- _Task brief_:
Which lines belong in your copy? Those from the start of the data through the line with "This section describes", exactly as written, without any pictures.

BEGIN Exercise data

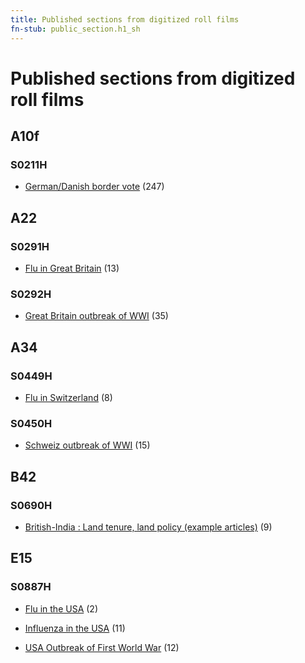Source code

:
 ```yaml
---
title: Published sections from digitized roll films
fn-stub: public_section.h1_sh
---
```


# Published sections from digitized roll films

## A10f

### S0211H

- [German/Danish border vote](h1/sh/S0211H/0848) (247)

## A22

### S0291H

- [Flu in Great Britain](h1/sh/S0291H/1150) (13)

### S0292H

- [Great Britain outbreak of WWI](h1/sh/S0292H/0646) (35)

## A34

### S0449H

- [Flu in Switzerland](h1/sh/S0449H/1185) (8)

### S0450H

- [Schweiz outbreak of WWI](h1/sh/S0450H/0098) (15)

## B42

### S0690H

- [British-India : Land tenure, land policy (example articles)](h1/sh/S0690H/0001) (9)

## E15

### S0887H

- [Flu in the USA](h1/sh/S0887H/0718) (2)

- [Influenza in the USA](h1/sh/S0887H/0724) (11)

- [USA Outbreak of First World War](h1/sh/S0887H/1174) (12)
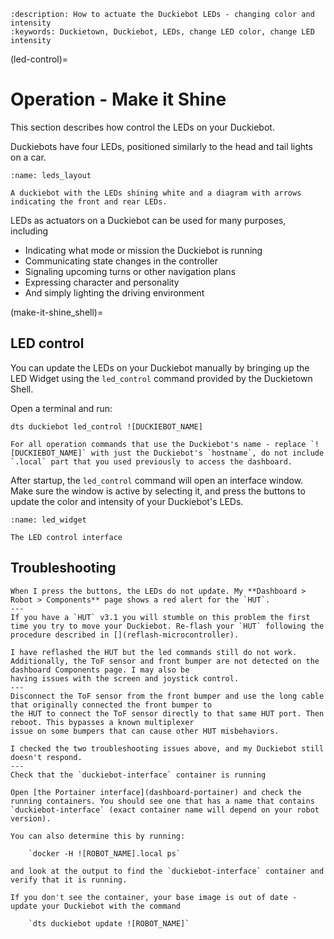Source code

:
 ```{seo}
:description: How to actuate the Duckiebot LEDs - changing color and intensity
:keywords: Duckietown, Duckiebot, LEDs, change LED color, change LED intensity
```

(led-control)=
# Operation - Make it Shine

This section describes how control the LEDs on your Duckiebot.

Duckiebots have four LEDs, positioned similarly to the head and tail lights on a car.

```{figure} ../../_images/operations/leds_layout.png
:name: leds_layout

A duckiebot with the LEDs shining white and a diagram with arrows indicating the front and rear LEDs.
```

LEDs as actuators on a Duckiebot can be used for many purposes, including

* Indicating what mode or mission the Duckiebot is running
* Communicating state changes in the controller
* Signaling upcoming turns or other navigation plans
* Expressing character and personality
* And simply lighting the driving environment

(make-it-shine_shell)=
## LED control

You can update the LEDs on your Duckiebot manually by bringing up the LED Widget using the `led_control` command provided by the Duckietown Shell.

Open a terminal and run:

    dts duckiebot led_control ![DUCKIEBOT_NAME]

```{attention}
For all operation commands that use the Duckiebot's name - replace `![DUCKIEBOT_NAME]` with just the Duckiebot's `hostname`, do not include `.local` part that you used previously to access the dashboard.
```

After startup, the `led_control` command will open an interface window. Make sure the window is active by selecting it, and press the buttons to update the color and intensity of your Duckiebot's LEDs.

```{figure} ../../_images/operations/led_widget.png
:name: led_widget

The LED control interface
```

## Troubleshooting

```{trouble}
When I press the buttons, the LEDs do not update. My **Dashboard > Robot > Components** page shows a red alert for the `HUT`.
---
If you have a `HUT` v3.1 you will stumble on this problem the first time you try to move your Duckiebot. Re-flash your `HUT` following the procedure described in [](reflash-microcontroller).
```

```{trouble}
I have reflashed the HUT but the led commands still do not work.  
Additionally, the ToF sensor and front bumper are not detected on the dashboard Components page. I may also be 
having issues with the screen and joystick control.
---
Disconnect the ToF sensor from the front bumper and use the long cable that originally connected the front bumper to 
the HUT to connect the ToF sensor directly to that same HUT port. Then reboot. This bypasses a known multiplexer 
issue on some bumpers that can cause other HUT misbehaviors.
```

```{trouble}
I checked the two troubleshooting issues above, and my Duckiebot still doesn't respond.
---
Check that the `duckiebot-interface` container is running

Open [the Portainer interface](dashboard-portainer) and check the running containers. You should see one that has a name that contains `duckiebot-interface` (exact container name will depend on your robot version).

You can also determine this by running:

    `docker -H ![ROBOT_NAME].local ps`

and look at the output to find the `duckiebot-interface` container and verify that it is running.

If you don't see the container, your base image is out of date - update your Duckiebot with the command

    `dts duckiebot update ![ROBOT_NAME]`
```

END Exercise data

- _Response_:
Source code

:
 ```yaml
---
title: Published sections from digitized roll films
fn-stub: public_section.h1_sh
---
```


# Published sections from digitized roll films

## A10f

### S0211H

- [German/Danish border vote](h1/sh/S0211H/0848) (247)

## A22

### S0291H

- [Flu in Great Britain](h1/sh/S0291H/1150) (13)

### S0292H

- [Great Britain outbreak of WWI](h1/sh/S0292H/0646) (35)

## A34

### S0449H

- [Flu in Switzerland](h1/sh/S0449H/1185) (8)

### S0450H

- [Schweiz outbreak of WWI](h1/sh/S0450H/0098) (15)

## B42

### S0690H

- [British-India : Land tenure, land policy (example articles)](h1/sh/S0690H/0001) (9)

## E15

### S0887H

- [Flu in the USA](h1/sh/S0887H/0718) (2)

- [Influenza in the USA](h1/sh/S0887H/0724) (11)

- [USA Outbreak of First World War](h1/sh/S0887H/1174) (12)
Source code

:
 ```{seo}
:description: How to actuate the Duckiebot LEDs - changing color and intensity
:keywords: Duckietown, Duckiebot, LEDs, change LED color, change LED intensity
```

(led-control)=
# Operation - Make it Shine

This section describes how control the LEDs on your Duckiebot.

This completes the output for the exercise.